The long exact sequence asserts that in general a complete set of representatives for the homology classes in the kernel of the map $H_{n-1}(A) \to H_{n-1}(X)$ are obtained this way. But this really makes sense, since some $\beta$ being in the kernel of that map means that there appeared some chain $\alpha$ in $X$ filling in the holes of $\beta$, i.e. it became a boundary, or symbolically $\partial(\alpha) = \beta$. But now $\alpha$ is a chain in $C_n(X)$ whose boundary lies in $A$, hence it represents some relative cycle in $H_n(X,A)$, and its image under the map described before is exactly $\beta$.

Hope that is helpful.

Answer 2

As both PVAL and AreaMan have suggested, the two boundary maps really are doing the same thing. In both cases, $\partial_n$ maps an $n$-dimensional cycle to zero - but in the second case, "zero" really means "in $A$." To elaborate:

As you mentioned, $\partial_n:C_n(X)\to C_{n-1}(X)$ annihilates all cycles, i.e. if $c\in C_n(X)$ is a cycle then $\partial_n(c)=0$. Intuitively this is because, well, a cycle has no boundary! (As a back-pocket example, I like to think of a 1-chain as the unit interval [which has boundary, the two endpoints] and a 1-cycle as a circle or some type of loop [which has no boundary, since the two endpoints are identified]. So intuitively $\partial_1$ must map the latter to $0$. Similarly for higher dimensional things.)

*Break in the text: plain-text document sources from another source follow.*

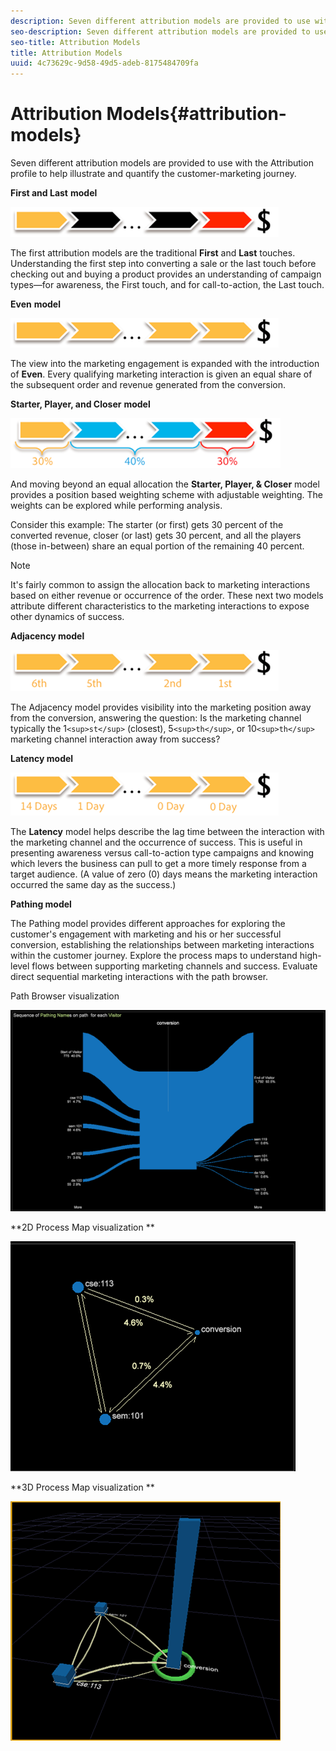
 ```yaml
---
description: Seven different attribution models are provided to use with the Attribution profile to help illustrate and quantify the customer-marketing journey.
seo-description: Seven different attribution models are provided to use with the Attribution profile to help illustrate and quantify the customer-marketing journey.
seo-title: Attribution Models
title: Attribution Models
uuid: 4c73629c-9d58-49d5-adeb-8175484709fa
---
```


# Attribution Models{#attribution-models}

Seven different attribution models are provided to use with the Attribution profile to help illustrate and quantify the customer-marketing journey.

**First and Last** **model**

![](assets/attrib_model_first_last.png)

The first attribution models are the traditional **First** and **Last** touches. Understanding the first step into converting a sale or the last touch before checking out and buying a product provides an understanding of campaign types—for awareness, the First touch, and for call-to-action, the Last touch.

**Even** **model**

![](assets/attrib_model_even.png)

The view into the marketing engagement is expanded with the introduction of **Even**. Every qualifying marketing interaction is given an equal share of the subsequent order and revenue generated from the conversion.

**Starter, Player, and Closer** **model**

![](assets/attrib_model_position.png)

And moving beyond an equal allocation the **Starter, Player, & Closer** model provides a position based weighting scheme with adjustable weighting. The weights can be explored while performing analysis.

Consider this example: The starter (or first) gets 30 percent of the converted revenue, closer (or last) gets 30 percent, and all the players (those in-between) share an equal portion of the remaining 40 percent.

>[!NOTE]
>
>It's fairly common to assign the allocation back to marketing interactions based on either revenue or occurrence of the order. These next two models attribute different characteristics to the marketing interactions to expose other dynamics of success.

**Adjacency model**

![](assets/attrib_model_adjacency.png)

The Adjacency model provides visibility into the marketing position away from the conversion, answering the question: Is the marketing channel typically the 1`<sup>st</sup>` (closest), 5`<sup>th</sup>`, or 10`<sup>th</sup>` marketing channel interaction away from success?

**Latency model**

![](assets/attrib_model_latency.png)

The **Latency** model helps describe the lag time between the interaction with the marketing channel and the occurrence of success. This is useful in presenting awareness versus call-to-action type campaigns and knowing which levers the business can pull to get a more timely response from a target audience. (A value of zero (0) days means the marketing interaction occurred the same day as the success.)

**Pathing model**

The Pathing model provides different approaches for exploring the customer's engagement with marketing and his or her successful conversion, establishing the relationships between marketing interactions within the customer journey. Explore the process maps to understand high-level flows between supporting marketing channels and success. Evaluate direct sequential marketing interactions with the path browser.

Path Browser visualization

![](assets/attrib_model_path_browser.png)

**2D Process Map visualization ** 

![](assets/attrib_model_2Dprocess_map.png)

**3D Process Map visualization **

![](assets/attrib_model_3Dprocess_map.png)

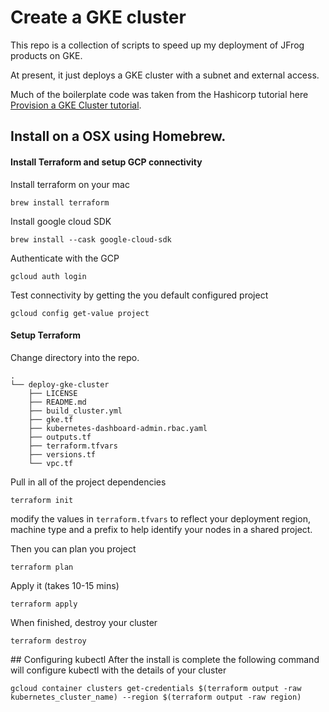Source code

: # Create a GKE cluster
This repo is a collection of scripts to speed up my deployment of JFrog products on GKE.

At present, it just deploys a GKE cluster with a subnet and external access.

Much of the boilerplate code was taken from the Hashicorp tutorial here [Provision a GKE Cluster tutorial](https://developer.hashicorp.com/terraform/tutorials/kubernetes/gke).

## Install on a OSX using Homebrew.
#### Install Terraform and setup GCP connectivity

Install terraform on your mac
```shell
brew install terraform
```

Install google cloud SDK
```shell
brew install --cask google-cloud-sdk
```
Authenticate with the GCP
```shell
gcloud auth login
```

Test connectivity by getting the you default configured project
```shell
gcloud config get-value project
```
#### Setup Terraform
Change directory into the repo.
```shell
.
└── deploy-gke-cluster
    ├── LICENSE
    ├── README.md
    ├── build_cluster.yml
    ├── gke.tf
    ├── kubernetes-dashboard-admin.rbac.yaml
    ├── outputs.tf
    ├── terraform.tfvars
    ├── versions.tf
    └── vpc.tf
```

Pull in all of the project dependencies
```shell
terraform init
```

modify the values in ```terraform.tfvars``` to reflect your deployment region, machine type and a prefix to help identify your nodes in a shared project.  

Then you can plan you project
```shell
terraform plan
```

Apply it (takes 10-15 mins)
```shell
terraform apply
```

When finished, destroy your cluster
```shell
terraform destroy
```

## Configuring kubectl
After the install is complete the following command will configure kubectl with the details of your cluster

```shell
gcloud container clusters get-credentials $(terraform output -raw kubernetes_cluster_name) --region $(terraform output -raw region)
```
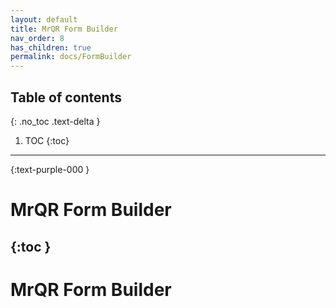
 ```yaml
---
layout: default
title: MrQR Form Builder
nav_order: 8
has_children: true
permalink: docs/FormBuilder
---
```


## Table of contents
{: .no_toc .text-delta }

1. TOC
{:toc}

---

{:text-purple-000 }
# MrQR Form Builder
{:toc }
---
# MrQR Form Builder
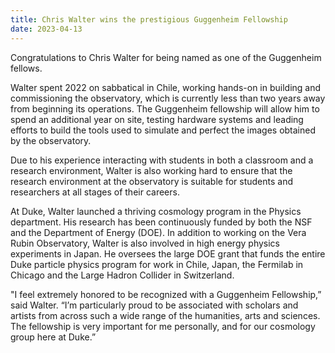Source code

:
 ```yaml
---
title: Chris Walter wins the prestigious Guggenheim Fellowship
date: 2023-04-13
---
```


Congratulations to Chris Walter for being named as one of the Guggenheim fellows.

<!--more-->

Walter spent 2022 on sabbatical in Chile, working hands-on in building and commissioning the observatory, which is currently less than two years away from beginning its operations. The Guggenheim fellowship will allow him to spend an additional year on site, testing hardware systems and leading efforts to build the tools used to simulate and perfect the images obtained by the observatory.

Due to his experience interacting with students in both a classroom and a research environment, Walter is also working hard to ensure that the research environment at the observatory is suitable for students and researchers at all stages of their careers.

At Duke, Walter launched a thriving cosmology program in the Physics department. His research has been continuously funded by both the NSF and the Department of Energy (DOE). In addition to working on the Vera Rubin Observatory, Walter is also involved in high energy physics experiments in Japan. He oversees the large DOE grant that funds the entire Duke particle physics program for work in Chile, Japan, the Fermilab in Chicago and the Large Hadron Collider in Switzerland.

"I feel extremely honored to be recognized with a Guggenheim Fellowship,” said Walter. “I’m particularly proud to be associated with scholars and artists from across such a wide range of the humanities, arts and sciences. The fellowship is very important for me personally, and for our cosmology group here at Duke.”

In the second case, $\partial_n:H_n(X,A)\to H_{n-1}(A)$ still maps $n$-cycles to "zero" - but here, in the quotient, zero is really $A$! (Just like in a quotient group $G/H$, when we say "$g\in G/H$ is zero" what we really mean is "$g\in H$.") Intuitively, this is because a cycle in $H_n(X,A)$ is a really just a chain in $X$ whose boundary lives in $A$. And in fact, it turns out that $H_n(X,A)\cong \tilde H_n(X/A)$ for all $n$ (see, for ex., Hatcher's Proposition 2.22). So ultimately we're collapsing all of $A$ to a point, and in the process, all those chains in $X$ whose boundaries lived in $A$ become bona fide cycles which really do have zero boundary.

Of course, there is some equivalence class business going on, but I hope this helps at least intuitively!